The FcγRs play important roles in the initiation and propagation of many different immunological and inflammatory processes. Consequently, they may act as susceptibility factors for RA through a variety of mechanisms. FCGR3A was the most significant gene in this study, and we have previously discussed the role that this receptor may play in RA pathogenesis [11, 12]. In humans, FcγRIIIa is expressed on natural killer cells, macrophages, γδ T cells, a subset of monocytes and cultured mast cells [5, 6]. Higher levels of FcγRII and FcγRIII expression have been demonstrated in synovial biopsy specimens from RA patients compared with control individuals [39]. Similarly, an increase in the expression level and proportion of circulating FcγRIIIa-positive monocytes has been observed in RA and may correlate with disease activity [40, 41]. In addition, in vitro derived macrophages from RA patients expressed more FcγRII and FcγRIIIa, and released higher levels of tumour necrosis factor-α and matrix degrading enzymes in response to heat-aggregated IgG [39] compared with controls. These findings are supportive of our own work whereby the higher affinity genetic variant of FCGR3A may sensitize FcγR-bearing cells to IgG-containing immune complexes. FcγRIIIa may also play an important role delivering (auto)antigens, and activation and maturation signals to dendritic cells [42]. This may provide an explanation for the over tenfold increased risk for RA in SE-positive Caucasian individuals homozygous for the FCGR3AFCGR3B 158V-NA2 haplotype, which has been a consistent finding by a number of groups [1113, 15, 18].

FcγRIIIb is selectively expressed on neutrophils and eosinophils, and has a low affinity for IgG. It is linked to the membrane by a glycosylphosphatidylinositol anchor and does not appear to associate with the known transmembrane adapter molecules [5, 6]. However, FcγRIIIb appears to interact with FcγRIIa in the phagocytosis of immune complexes and subsequent cellular activation, with signalling being mediated through the ITAM (immunoreceptor tyrosine-based activation motif) of FcγRIIa [43, 44]. FCGR3B has two common polymorphic forms, namely NA1 and NA2, which differ in five nucleotides that produce four amino acid differences. This alters the number of glycosylation sites, and neutrophils from individuals homozygous for the FCGR3B-NA2 allele have been found consistently to exhibit lower levels of phagocytosis than FCGR3B-NA1 homozygotes [45]. This polymorphism has important biological consequences, especially in the development of blood transfusion reactions, autoimmune neutropenias and the severity of renal disease in systemic vasculitis [6, 46]. Individuals with duplications and deletions of FCGR3B have been reported [30, 47], with the estimated frequency of the FCGR3B deletion being 0.001–0.08 in various Caucasian populations [48]. Standard genotyping assays, as performed in the present study, do not allow a calculation of the gene copy number. This may provide an explanation for a failure of our control populations to conform to Hardy–Weinberg equilibrium and the previously reported non-Mendelian segregation in some Caucasian families [49].

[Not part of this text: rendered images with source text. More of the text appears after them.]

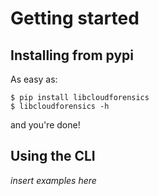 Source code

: # Getting started

## Installing from pypi

As easy as:

    $ pip install libcloudforensics
    $ libcloudforensics -h

and you're done!

## Using the CLI

*insert examples here*
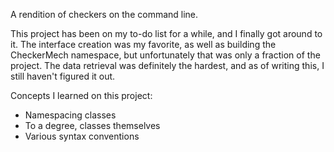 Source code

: A rendition of checkers on the command line.

This project has been on my to-do list for a while, and I finally got around to it. The interface creation was my favorite, as well as building the CheckerMech namespace, but unfortunately that was only a fraction of the project. The data retrieval was definitely the hardest, and as of writing this, I still haven't figured it out.

Concepts I learned on this project:

- Namespacing classes
- To a degree, classes themselves
- Various syntax conventions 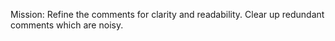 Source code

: Mission: 
Refine the comments for clarity and readability.
Clear up redundant comments which are noisy.




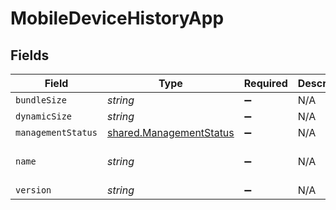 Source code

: # MobileDeviceHistoryApp


## Fields

| Field                                                              | Type                                                               | Required                                                           | Description                                                        | Example                                                            |
| ------------------------------------------------------------------ | ------------------------------------------------------------------ | ------------------------------------------------------------------ | ------------------------------------------------------------------ | ------------------------------------------------------------------ |
| `bundleSize`                                                       | *string*                                                           | :heavy_minus_sign:                                                 | N/A                                                                | 3 MB                                                               |
| `dynamicSize`                                                      | *string*                                                           | :heavy_minus_sign:                                                 | N/A                                                                | 12 KB                                                              |
| `managementStatus`                                                 | [shared.ManagementStatus](../../models/shared/managementstatus.md) | :heavy_minus_sign:                                                 | N/A                                                                |                                                                    |
| `name`                                                             | *string*                                                           | :heavy_minus_sign:                                                 | N/A                                                                | Self Service Mobile                                                |
| `version`                                                          | *string*                                                           | :heavy_minus_sign:                                                 | N/A                                                                | 10.1.1                                                             |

FcγRIIb plays a crucial role in the regulation of antibody production and susceptibility to several spontaneous and induced murine autoimmune diseases [5052]. We found no evidence of an association between FCGR2B- or FCGR2B-containing haplotypes and RA in our cohorts, unlike previous observations in a Japanese cohort in which an alternative SNP in FCGR2B was investigated [15].

Conclusion

There is good data that FcγRs may be critical modulators of inflammation within the synovium and that subtle changes in either expression or structure of these receptors may influence both the susceptibility to RA and the development of nodules. The analyses performed in this study have strengthened our original observation that the FCGR genetic locus is associated with RA, particularly in a UK Caucasian population with nodular disease. Our haplotype data, together with the stepwise regression analysis, suggest that additional polymorphic variants within FCGR3A or in linkage disequilibrium with the FCGR3A–FCGR3B 158V-NA2 haplotype may contribute to RA pathogenesis.